INSTRUCTIONS FOR THE TASK →
Your output must be the line containing "alors $L$ est rationnel." followed by every later line in the entries below, all copied exactly.

START STORED DATA

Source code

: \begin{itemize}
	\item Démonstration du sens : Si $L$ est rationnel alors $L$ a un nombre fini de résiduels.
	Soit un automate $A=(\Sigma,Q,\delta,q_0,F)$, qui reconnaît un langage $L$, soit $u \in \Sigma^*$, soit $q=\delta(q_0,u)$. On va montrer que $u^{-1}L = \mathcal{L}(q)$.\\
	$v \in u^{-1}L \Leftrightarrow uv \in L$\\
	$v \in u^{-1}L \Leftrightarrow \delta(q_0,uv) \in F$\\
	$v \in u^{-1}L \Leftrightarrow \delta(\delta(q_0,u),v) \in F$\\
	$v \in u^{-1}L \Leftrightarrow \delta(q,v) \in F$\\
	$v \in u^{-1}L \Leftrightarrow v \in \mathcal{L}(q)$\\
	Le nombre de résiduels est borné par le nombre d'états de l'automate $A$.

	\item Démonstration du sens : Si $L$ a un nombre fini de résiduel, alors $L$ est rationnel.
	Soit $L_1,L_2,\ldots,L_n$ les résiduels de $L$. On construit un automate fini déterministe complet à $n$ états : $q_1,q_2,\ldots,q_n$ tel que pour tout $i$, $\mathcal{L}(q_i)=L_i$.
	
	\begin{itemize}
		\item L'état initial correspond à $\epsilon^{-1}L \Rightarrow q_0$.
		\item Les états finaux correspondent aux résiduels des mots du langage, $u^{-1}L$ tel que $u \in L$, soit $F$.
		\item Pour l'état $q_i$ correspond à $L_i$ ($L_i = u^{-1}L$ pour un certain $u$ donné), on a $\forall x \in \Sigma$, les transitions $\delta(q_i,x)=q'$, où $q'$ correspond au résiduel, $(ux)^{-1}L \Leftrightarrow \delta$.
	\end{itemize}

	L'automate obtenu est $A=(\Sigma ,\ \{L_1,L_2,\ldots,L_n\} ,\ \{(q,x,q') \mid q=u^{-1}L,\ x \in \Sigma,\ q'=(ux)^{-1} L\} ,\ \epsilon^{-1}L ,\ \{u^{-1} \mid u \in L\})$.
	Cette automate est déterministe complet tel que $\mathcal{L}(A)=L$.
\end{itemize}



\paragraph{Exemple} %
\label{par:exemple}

END STORED DATA

RESPONSE AREA →
	\item Démonstration du sens : Si $L$ a un nombre fini de résiduel, alors $L$ est rationnel.
	Soit $L_1,L_2,\ldots,L_n$ les résiduels de $L$. On construit un automate fini déterministe complet à $n$ états : $q_1,q_2,\ldots,q_n$ tel que pour tout $i$, $\mathcal{L}(q_i)=L_i$.
	
	\begin{itemize}
		\item L'état initial correspond à $\epsilon^{-1}L \Rightarrow q_0$.
		\item Les états finaux correspondent aux résiduels des mots du langage, $u^{-1}L$ tel que $u \in L$, soit $F$.
		\item Pour l'état $q_i$ correspond à $L_i$ ($L_i = u^{-1}L$ pour un certain $u$ donné), on a $\forall x \in \Sigma$, les transitions $\delta(q_i,x)=q'$, où $q'$ correspond au résiduel, $(ux)^{-1}L \Leftrightarrow \delta$.
	\end{itemize}

	L'automate obtenu est $A=(\Sigma ,\ \{L_1,L_2,\ldots,L_n\} ,\ \{(q,x,q') \mid q=u^{-1}L,\ x \in \Sigma,\ q'=(ux)^{-1} L\} ,\ \epsilon^{-1}L ,\ \{u^{-1} \mid u \in L\})$.
	Cette automate est déterministe complet tel que $\mathcal{L}(A)=L$.
\end{itemize}



\paragraph{Exemple} %
\label{par:exemple}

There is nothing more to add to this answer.